EXERCISE INPUT:
============================================================

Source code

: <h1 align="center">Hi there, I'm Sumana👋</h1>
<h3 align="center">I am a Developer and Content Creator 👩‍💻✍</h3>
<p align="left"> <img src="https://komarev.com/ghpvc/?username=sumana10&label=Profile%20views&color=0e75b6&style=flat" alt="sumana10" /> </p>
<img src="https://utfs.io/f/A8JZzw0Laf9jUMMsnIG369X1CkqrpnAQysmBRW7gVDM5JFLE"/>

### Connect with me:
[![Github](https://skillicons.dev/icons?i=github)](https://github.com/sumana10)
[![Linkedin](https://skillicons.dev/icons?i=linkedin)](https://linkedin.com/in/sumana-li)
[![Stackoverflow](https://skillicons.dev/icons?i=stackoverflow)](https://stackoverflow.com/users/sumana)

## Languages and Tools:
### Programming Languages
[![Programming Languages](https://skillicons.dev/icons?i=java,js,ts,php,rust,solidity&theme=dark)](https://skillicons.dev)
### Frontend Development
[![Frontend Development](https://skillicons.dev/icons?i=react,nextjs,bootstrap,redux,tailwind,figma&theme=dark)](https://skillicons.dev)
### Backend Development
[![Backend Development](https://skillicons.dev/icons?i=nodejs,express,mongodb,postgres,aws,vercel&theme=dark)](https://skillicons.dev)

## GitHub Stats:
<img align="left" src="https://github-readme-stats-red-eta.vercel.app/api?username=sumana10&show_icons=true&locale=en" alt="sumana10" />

============================================================

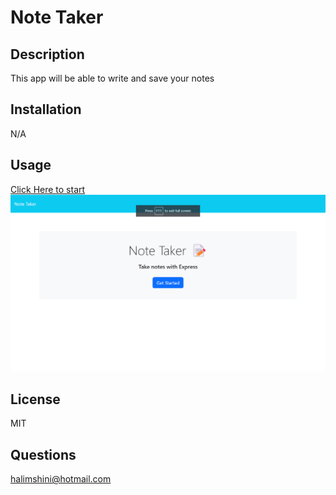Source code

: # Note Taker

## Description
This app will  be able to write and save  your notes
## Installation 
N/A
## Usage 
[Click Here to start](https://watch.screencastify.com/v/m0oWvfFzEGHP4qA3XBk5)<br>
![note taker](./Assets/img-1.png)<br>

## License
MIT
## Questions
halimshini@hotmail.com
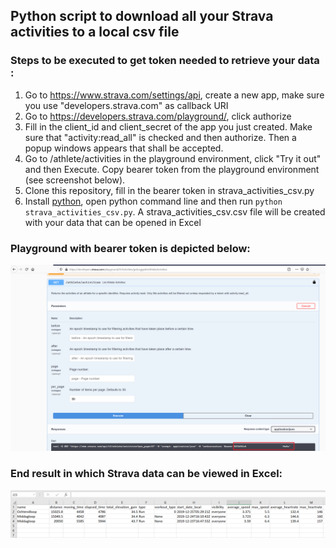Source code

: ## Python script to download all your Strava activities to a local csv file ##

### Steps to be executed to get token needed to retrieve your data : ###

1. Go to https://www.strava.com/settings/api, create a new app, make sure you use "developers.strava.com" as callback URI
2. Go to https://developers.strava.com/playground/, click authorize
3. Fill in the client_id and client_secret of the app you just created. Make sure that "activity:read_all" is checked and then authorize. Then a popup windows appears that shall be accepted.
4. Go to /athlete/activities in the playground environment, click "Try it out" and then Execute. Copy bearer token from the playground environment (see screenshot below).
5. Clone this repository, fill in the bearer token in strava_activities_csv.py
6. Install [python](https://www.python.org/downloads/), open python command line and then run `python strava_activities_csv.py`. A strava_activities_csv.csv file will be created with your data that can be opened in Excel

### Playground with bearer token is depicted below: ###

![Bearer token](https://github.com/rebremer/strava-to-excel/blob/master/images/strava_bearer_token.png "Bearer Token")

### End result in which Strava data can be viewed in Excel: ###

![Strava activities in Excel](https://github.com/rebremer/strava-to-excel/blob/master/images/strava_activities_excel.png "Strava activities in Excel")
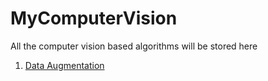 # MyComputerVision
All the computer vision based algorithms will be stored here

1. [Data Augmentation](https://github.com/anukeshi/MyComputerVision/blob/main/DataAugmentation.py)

============================================================

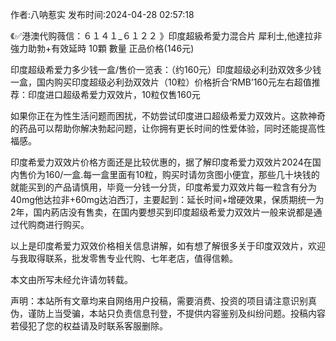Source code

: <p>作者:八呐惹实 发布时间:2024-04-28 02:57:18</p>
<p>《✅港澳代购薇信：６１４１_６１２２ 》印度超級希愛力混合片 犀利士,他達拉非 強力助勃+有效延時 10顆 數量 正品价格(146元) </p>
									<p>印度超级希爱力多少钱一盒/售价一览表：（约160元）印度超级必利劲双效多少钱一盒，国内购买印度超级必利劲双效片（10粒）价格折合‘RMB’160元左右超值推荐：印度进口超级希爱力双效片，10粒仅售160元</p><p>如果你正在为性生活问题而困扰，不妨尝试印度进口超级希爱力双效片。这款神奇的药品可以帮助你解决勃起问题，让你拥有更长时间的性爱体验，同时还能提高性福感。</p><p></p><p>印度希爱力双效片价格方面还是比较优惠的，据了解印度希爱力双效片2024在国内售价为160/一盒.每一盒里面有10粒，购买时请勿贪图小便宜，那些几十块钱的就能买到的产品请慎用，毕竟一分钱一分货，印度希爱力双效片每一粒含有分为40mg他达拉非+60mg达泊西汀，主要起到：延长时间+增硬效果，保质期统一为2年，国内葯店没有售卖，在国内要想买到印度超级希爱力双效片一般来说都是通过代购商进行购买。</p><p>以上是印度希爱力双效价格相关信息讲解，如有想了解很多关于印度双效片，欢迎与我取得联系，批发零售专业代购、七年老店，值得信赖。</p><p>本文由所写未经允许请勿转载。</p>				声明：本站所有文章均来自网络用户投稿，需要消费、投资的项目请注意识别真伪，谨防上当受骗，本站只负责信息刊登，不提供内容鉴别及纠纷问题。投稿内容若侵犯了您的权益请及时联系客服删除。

============================================================

DIRECTIONS FOR THIS TASK:
Check each line of the listing for "Programming", and copy the ones that hold it.

OUTPUT:
### Programming Languages
[![Programming Languages](https://skillicons.dev/icons?i=java,js,ts,php,rust,solidity&theme=dark)](https://skillicons.dev)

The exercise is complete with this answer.